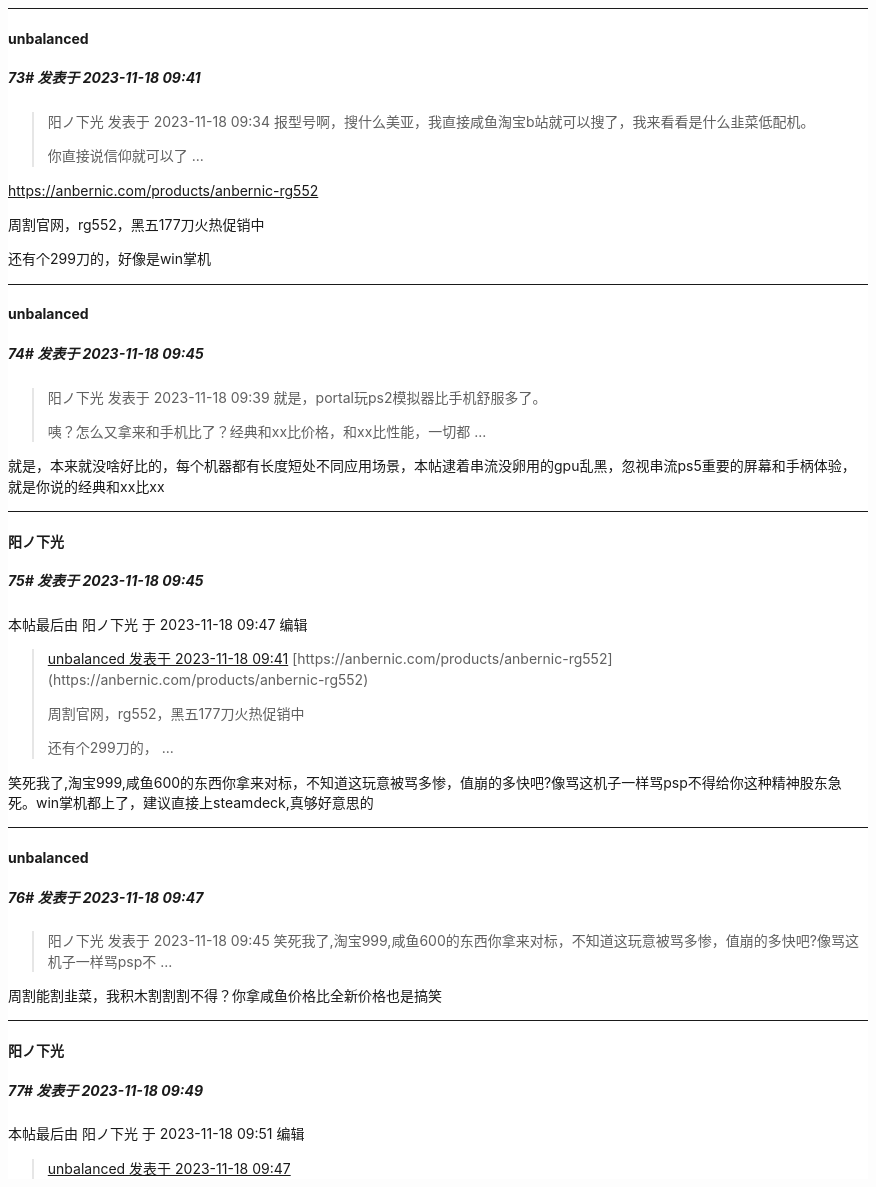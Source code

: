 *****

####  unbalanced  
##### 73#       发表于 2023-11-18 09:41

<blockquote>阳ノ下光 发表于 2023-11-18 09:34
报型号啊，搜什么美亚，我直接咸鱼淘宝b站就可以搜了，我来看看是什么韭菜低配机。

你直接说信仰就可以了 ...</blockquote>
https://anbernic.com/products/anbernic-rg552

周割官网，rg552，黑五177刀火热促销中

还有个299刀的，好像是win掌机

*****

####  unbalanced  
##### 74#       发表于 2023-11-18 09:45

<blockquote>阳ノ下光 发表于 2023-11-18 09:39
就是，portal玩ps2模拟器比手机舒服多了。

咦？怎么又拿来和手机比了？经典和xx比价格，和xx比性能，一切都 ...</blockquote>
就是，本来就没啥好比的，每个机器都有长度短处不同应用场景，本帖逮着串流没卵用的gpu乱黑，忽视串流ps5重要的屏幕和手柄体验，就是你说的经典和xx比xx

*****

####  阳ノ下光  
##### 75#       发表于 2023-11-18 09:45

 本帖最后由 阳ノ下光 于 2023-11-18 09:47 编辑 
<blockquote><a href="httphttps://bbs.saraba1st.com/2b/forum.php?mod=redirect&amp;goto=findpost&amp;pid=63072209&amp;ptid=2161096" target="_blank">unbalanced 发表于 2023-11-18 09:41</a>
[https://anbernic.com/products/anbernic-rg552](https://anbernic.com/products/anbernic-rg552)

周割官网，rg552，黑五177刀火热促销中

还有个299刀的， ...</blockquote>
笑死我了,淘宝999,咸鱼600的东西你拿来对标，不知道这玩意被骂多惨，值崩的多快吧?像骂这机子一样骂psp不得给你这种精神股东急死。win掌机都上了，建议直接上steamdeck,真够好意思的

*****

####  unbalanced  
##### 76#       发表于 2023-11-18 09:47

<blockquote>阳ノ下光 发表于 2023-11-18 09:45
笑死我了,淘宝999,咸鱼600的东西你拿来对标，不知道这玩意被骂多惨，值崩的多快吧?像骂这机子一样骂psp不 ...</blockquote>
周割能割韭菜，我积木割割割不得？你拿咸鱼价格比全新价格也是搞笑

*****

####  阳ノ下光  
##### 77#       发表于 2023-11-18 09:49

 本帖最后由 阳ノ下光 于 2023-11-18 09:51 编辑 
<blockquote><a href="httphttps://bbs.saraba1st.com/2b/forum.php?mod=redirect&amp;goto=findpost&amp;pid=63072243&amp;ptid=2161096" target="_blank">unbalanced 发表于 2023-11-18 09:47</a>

**********

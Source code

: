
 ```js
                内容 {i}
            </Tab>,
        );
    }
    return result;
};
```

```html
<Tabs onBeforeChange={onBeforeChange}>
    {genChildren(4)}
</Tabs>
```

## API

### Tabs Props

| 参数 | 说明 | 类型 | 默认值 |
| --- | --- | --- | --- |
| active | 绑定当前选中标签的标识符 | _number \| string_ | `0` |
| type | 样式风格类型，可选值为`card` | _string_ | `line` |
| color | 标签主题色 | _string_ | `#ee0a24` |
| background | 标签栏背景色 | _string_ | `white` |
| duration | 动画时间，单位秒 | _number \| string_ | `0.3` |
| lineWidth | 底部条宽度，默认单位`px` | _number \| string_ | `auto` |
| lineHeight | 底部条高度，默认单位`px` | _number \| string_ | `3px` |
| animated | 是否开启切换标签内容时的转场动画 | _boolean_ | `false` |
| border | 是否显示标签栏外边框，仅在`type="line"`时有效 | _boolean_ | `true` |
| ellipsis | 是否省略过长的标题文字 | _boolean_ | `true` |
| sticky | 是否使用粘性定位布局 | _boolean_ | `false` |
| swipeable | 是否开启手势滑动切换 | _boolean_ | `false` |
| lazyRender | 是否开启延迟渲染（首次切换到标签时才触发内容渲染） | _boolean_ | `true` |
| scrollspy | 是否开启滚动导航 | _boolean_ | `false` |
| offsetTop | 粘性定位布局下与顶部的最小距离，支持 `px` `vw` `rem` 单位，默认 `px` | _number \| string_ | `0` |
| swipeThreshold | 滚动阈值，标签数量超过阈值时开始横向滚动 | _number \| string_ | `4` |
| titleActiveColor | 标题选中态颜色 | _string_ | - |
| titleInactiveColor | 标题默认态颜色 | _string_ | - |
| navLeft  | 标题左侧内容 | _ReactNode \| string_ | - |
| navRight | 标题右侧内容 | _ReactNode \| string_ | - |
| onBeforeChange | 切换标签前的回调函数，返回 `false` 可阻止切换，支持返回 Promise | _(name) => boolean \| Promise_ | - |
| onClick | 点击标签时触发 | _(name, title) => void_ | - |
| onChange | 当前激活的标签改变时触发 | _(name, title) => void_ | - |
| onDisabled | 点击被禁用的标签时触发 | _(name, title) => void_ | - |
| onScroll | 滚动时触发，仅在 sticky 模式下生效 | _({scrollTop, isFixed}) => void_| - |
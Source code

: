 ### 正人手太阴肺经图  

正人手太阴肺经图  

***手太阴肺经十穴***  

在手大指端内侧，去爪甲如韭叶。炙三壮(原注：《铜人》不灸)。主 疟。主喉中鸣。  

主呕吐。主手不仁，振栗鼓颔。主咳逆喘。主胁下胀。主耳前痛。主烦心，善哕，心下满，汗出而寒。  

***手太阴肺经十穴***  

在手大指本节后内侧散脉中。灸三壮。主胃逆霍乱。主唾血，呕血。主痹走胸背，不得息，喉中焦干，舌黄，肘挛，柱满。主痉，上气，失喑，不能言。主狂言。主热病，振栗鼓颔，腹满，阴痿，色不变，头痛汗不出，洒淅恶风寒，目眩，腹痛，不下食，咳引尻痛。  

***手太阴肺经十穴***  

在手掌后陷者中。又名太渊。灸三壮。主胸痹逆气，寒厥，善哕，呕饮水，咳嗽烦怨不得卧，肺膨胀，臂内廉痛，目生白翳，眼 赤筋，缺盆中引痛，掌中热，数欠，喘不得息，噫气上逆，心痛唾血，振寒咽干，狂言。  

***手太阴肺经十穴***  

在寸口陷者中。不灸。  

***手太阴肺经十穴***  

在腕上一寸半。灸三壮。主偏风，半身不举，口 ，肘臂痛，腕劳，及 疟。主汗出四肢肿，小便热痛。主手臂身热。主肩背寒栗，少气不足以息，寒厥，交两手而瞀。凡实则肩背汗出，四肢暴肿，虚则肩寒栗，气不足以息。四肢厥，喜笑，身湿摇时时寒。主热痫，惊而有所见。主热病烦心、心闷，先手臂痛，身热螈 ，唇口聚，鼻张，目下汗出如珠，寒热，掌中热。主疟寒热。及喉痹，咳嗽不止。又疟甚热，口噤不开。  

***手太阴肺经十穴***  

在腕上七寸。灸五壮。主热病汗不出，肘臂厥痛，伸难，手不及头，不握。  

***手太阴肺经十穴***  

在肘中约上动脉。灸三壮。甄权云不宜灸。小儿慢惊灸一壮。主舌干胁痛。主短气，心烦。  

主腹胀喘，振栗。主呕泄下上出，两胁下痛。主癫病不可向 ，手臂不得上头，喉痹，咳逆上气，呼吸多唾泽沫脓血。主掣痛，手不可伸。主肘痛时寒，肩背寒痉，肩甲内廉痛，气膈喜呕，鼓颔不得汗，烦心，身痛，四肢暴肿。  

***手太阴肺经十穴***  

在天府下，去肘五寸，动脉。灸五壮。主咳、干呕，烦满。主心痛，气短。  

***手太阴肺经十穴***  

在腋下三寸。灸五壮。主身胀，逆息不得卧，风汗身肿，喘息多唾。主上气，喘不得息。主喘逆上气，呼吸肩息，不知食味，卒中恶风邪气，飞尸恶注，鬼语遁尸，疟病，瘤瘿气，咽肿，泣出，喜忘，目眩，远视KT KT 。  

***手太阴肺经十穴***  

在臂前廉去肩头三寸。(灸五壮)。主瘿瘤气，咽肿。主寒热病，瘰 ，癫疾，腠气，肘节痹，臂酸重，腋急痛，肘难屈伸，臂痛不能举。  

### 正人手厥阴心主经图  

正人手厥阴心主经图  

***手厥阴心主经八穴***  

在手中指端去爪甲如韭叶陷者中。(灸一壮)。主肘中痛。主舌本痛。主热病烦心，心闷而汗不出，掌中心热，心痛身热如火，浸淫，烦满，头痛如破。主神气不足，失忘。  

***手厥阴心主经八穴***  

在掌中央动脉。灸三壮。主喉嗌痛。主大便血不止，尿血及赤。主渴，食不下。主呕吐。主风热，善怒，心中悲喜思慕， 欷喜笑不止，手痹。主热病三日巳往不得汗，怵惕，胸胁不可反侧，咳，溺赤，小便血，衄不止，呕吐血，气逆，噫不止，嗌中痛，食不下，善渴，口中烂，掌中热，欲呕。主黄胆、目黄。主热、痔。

**********

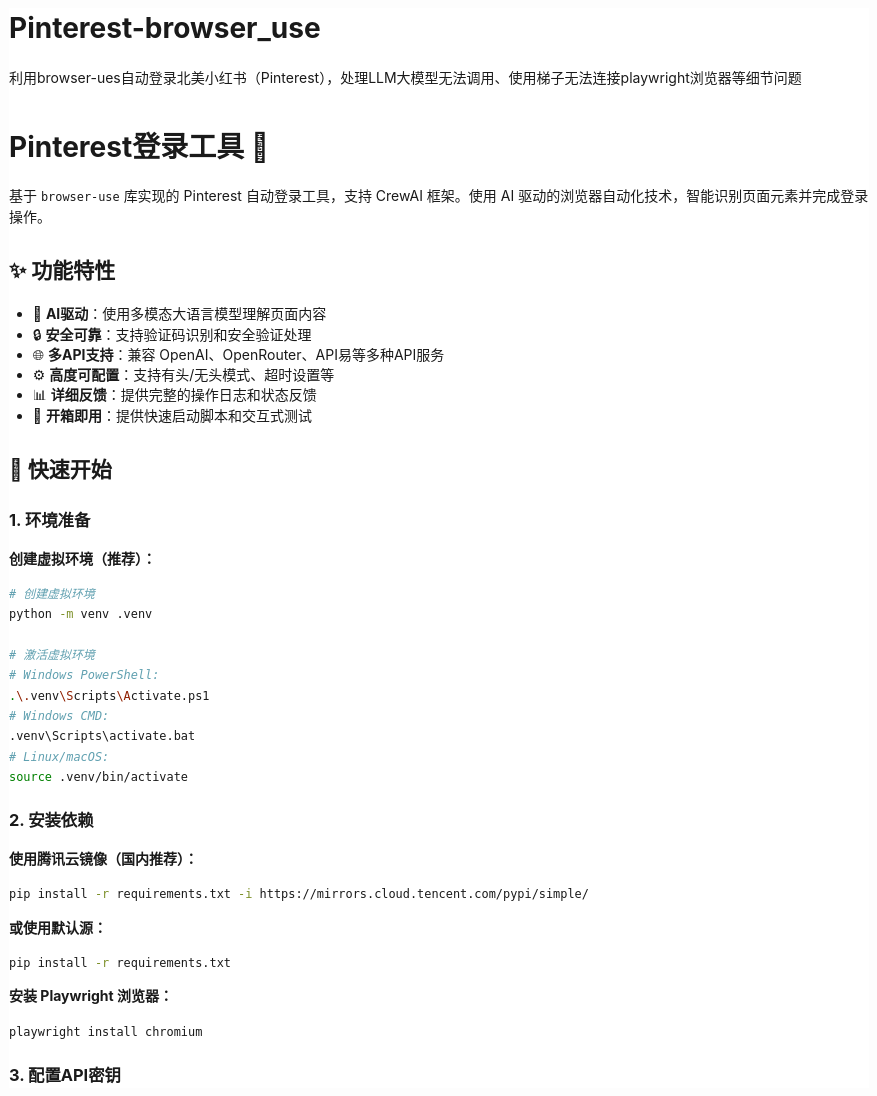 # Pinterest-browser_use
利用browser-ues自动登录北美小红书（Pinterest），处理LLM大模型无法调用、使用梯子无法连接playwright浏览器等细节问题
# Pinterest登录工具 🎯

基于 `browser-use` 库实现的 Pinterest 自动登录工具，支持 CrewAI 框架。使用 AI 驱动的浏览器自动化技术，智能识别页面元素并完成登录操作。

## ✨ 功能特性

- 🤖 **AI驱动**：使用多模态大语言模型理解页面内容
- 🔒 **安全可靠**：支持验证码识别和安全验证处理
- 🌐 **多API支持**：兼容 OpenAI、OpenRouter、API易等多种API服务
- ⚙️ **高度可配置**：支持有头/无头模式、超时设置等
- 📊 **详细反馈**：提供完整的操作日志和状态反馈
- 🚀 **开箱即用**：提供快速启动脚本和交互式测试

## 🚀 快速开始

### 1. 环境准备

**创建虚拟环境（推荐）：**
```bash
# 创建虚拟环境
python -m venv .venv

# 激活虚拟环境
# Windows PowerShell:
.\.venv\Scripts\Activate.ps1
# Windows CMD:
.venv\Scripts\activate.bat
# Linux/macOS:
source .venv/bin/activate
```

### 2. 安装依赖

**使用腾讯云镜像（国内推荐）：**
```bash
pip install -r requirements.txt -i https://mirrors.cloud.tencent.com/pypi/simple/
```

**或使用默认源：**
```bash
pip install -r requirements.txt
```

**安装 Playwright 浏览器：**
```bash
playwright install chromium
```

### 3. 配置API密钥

**********

WHAT TO PRODUCE :: From the records above, print only the lines between the one holding "lazyRender | 是否开启延迟渲染（首次切换到标签时才触发内容渲染）" and the one holding "swipeThreshold | 滚动阈值，标签数量超过阈值时开始横向滚动", inclusive, exactly as they stand.

SOLUTION FOR THIS TASK ::
| lazyRender | 是否开启延迟渲染（首次切换到标签时才触发内容渲染） | _boolean_ | `true` |
| scrollspy | 是否开启滚动导航 | _boolean_ | `false` |
| offsetTop | 粘性定位布局下与顶部的最小距离，支持 `px` `vw` `rem` 单位，默认 `px` | _number \| string_ | `0` |
| swipeThreshold | 滚动阈值，标签数量超过阈值时开始横向滚动 | _number \| string_ | `4` |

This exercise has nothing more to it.